__WHAT THIS TASK INVOLVES__: Your task is to filter the entries and copy every line containing the string "have".

[Dataset entries]

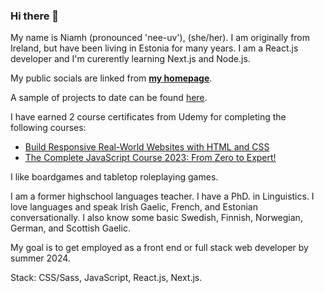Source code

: ### Hi there 👋

My name is Niamh (pronounced 'nee-uv'), (she/her). I am originally from Ireland, but have been living in Estonia for many years. I am a React.js developer and I'm curerently learning Next.js and Node.js.

My public socials are linked from [**my homepage**](https://niamhdoyle.dev/).

A sample of projects to date can be found [here](https://niamhdoyle.dev/#section-work).

I have earned 2 course certificates from Udemy for completing the following courses:

- [Build Responsive Real-World Websites with HTML and CSS](https://www.udemy.com/course/design-and-develop-a-killer-website-with-html5-and-css3/)
- [The Complete JavaScript Course 2023: From Zero to Expert!](https://www.udemy.com/course/the-complete-javascript-course/)

I like boardgames and tabletop roleplaying games.

I am a former highschool languages teacher. I have a PhD. in Linguistics. I love languages and speak Irish Gaelic, French, and Estonian conversationally. I also know some basic Swedish, Finnish, Norwegian, German, and Scottish Gaelic.

My goal is to get employed as a front end or full stack web developer by summer 2024.

Stack: CSS/Sass, JavaScript, React.js, Next.js.
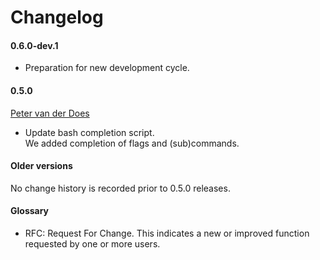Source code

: [petervanderdoes]: https://github.com/petervanderdoes "Peter van der Does on github"
 
# Changelog

#### 0.6.0-dev.1
* Preparation for new development cycle.

#### 0.5.0
[Peter van der Does][petervanderdoes]
* Update bash completion script.  
    We added completion of flags and (sub)commands.

#### Older versions
No change history is recorded prior to 0.5.0 releases.

#### Glossary
* RFC: Request For Change. This indicates a new or improved function requested
by one or more users.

__TASK ANSWER__:
My name is Niamh (pronounced 'nee-uv'), (she/her). I am originally from Ireland, but have been living in Estonia for many years. I am a React.js developer and I'm curerently learning Next.js and Node.js.
I have earned 2 course certificates from Udemy for completing the following courses:
I am a former highschool languages teacher. I have a PhD. in Linguistics. I love languages and speak Irish Gaelic, French, and Estonian conversationally. I also know some basic Swedish, Finnish, Norwegian, German, and Scottish Gaelic.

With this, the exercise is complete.